MTL-LoRA: Low-Rank Adaptation for Multi-Task Learning

TL;DR

MTL-LoRA addresses the interference problem observed when applying low-rank adapters to multi-task fine-tuning by introducing per-task transformations and multiple information-sharing pathways in a low-dimensional space. The method preserves task-specific signals via a task-specific diagonal transform and enables adaptive cross-task information exchange through a set of up-projection matrices with softmax-based weighting. Empirical results across GLUE, commonsense benchmarks, image-text tasks, and a large-scale Ads dataset show that MTL-LoRA consistently outperforms LoRA and several variants, often with substantially fewer trainable parameters.

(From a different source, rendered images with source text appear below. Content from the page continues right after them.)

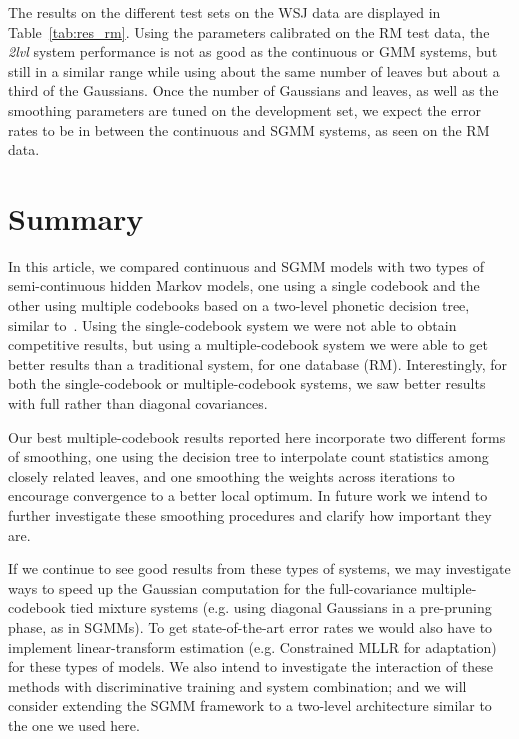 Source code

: \documentclass{article}
\begin{document}
The results on the different test sets on the WSJ data are displayed in
Table~\ref{tab:res_rm}.
Using the parameters calibrated on the RM test data, the {\em 2lvl} system
performance is not as good as the continuous or GMM systems, but still
in a similar range while using about the same number of leaves but about a
third of the Gaussians.
Once the number of Gaussians and leaves, as well as the smoothing parameters 
are tuned on the development set, we expect the error rates to be in between 
the continuous and SGMM systems, as seen on the RM data.

\section{Summary}
\label{sec:summary}

In this article, we compared continuous and SGMM models with
two types of semi-continuous hidden Markov models, one using a single codebook 
and the other using multiple codebooks based on a two-level phonetic decision tree,
similar to~\cite{prasad2004t2b}.
Using the single-codebook system we were not able to obtain competitive
results, but using a multiple-codebook system 
we were able to get better results than a traditional system, for one
database (RM).  Interestingly,
for both the single-codebook or multiple-codebook systems, we saw better
results with full rather than diagonal covariances.  

Our best multiple-codebook results reported here incorporate two different forms of 
smoothing, one using the decision tree to interpolate count statistics among closely
related leaves, and one smoothing the weights across iterations to encourage 
convergence to a better local optimum.  In future work we intend to further investigate
these smoothing procedures and clarify how important they are.

If we continue to see good results from these types of systems, 
we may investigate ways to speed up the Gaussian computation for the 
full-covariance multiple-codebook tied mixture systems (e.g. using
diagonal Gaussians in a pre-pruning phase, as in SGMMs).  To get state-of-the-art
error rates we would also have to 
implement linear-transform estimation (e.g. Constrained MLLR for adaptation)
for these types of models.  We also intend to investigate the interaction of these
methods with discriminative training and system combination; and we will
consider extending the SGMM framework to a two-level architecture similar to
the one we used here.





\end{document}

The work also analyzes task differentiation, robustness, and inference overhead, confirming practical benefits for multi-task learning with parameter-efficient fine-tuning in real-world settings.

Abstract

Parameter-efficient fine-tuning (PEFT) has been widely employed for domain adaptation, with LoRA being one of the most prominent methods due to its simplicity and effectiveness. However, in multi-task learning (MTL) scenarios, LoRA tends to obscure the distinction between tasks by projecting sparse high-dimensional features from different tasks into the same dense low-dimensional intrinsic space. This leads to task interference and suboptimal performance for LoRA and its variants. To tackle this challenge, we propose MTL-LoRA, which retains the advantages of low-rank adaptation while significantly enhancing MTL capabilities. MTL-LoRA augments LoRA by incorporating additional task-adaptive parameters that differentiate task-specific information and capture shared knowledge across various tasks within low-dimensional spaces. This approach enables pre-trained models to jointly adapt to different target domains with a limited number of trainable parameters. Comprehensive experimental results, including evaluations on public academic benchmarks for natural language understanding, commonsense reasoning, and image-text understanding, as well as real-world industrial text Ads relevance datasets, demonstrate that MTL-LoRA outperforms LoRA and its various variants with comparable or even fewer learnable parameters in MTL setting.

Paper Structure

This paper contains 32 sections, 4 equations, 4 figures, 11 tables.

Figures (4)

  • Figure 1: t-SNE visualization of task-specific features extracted from the $\mathbf{O}$ linear layer of the final block in the LLaMA2-7B model, comparing LoRA and MTL-LoRA after fine-tuning on a commonsense reasoning dataset.
  • Figure 2: The overall architecture of MTL-LoRA. MTL-LoRA employs task-specific transformation matrices and multiple up-projection matrices to learn both task-specific and shared information.
  • Figure 3: The performance of MTL-LoRA on GLUE benchmark with different hyperparameter configurations.
  • Figure 4: Inference latency of different low-rank adapters on LLaMA2-7B with varying batch sizes. The results are averaged over 100 runs on a single A100-80G GPU. DoRA and MultiLoRA exhibit similar performance to LoRA as they can also be merged into pre-trained weights.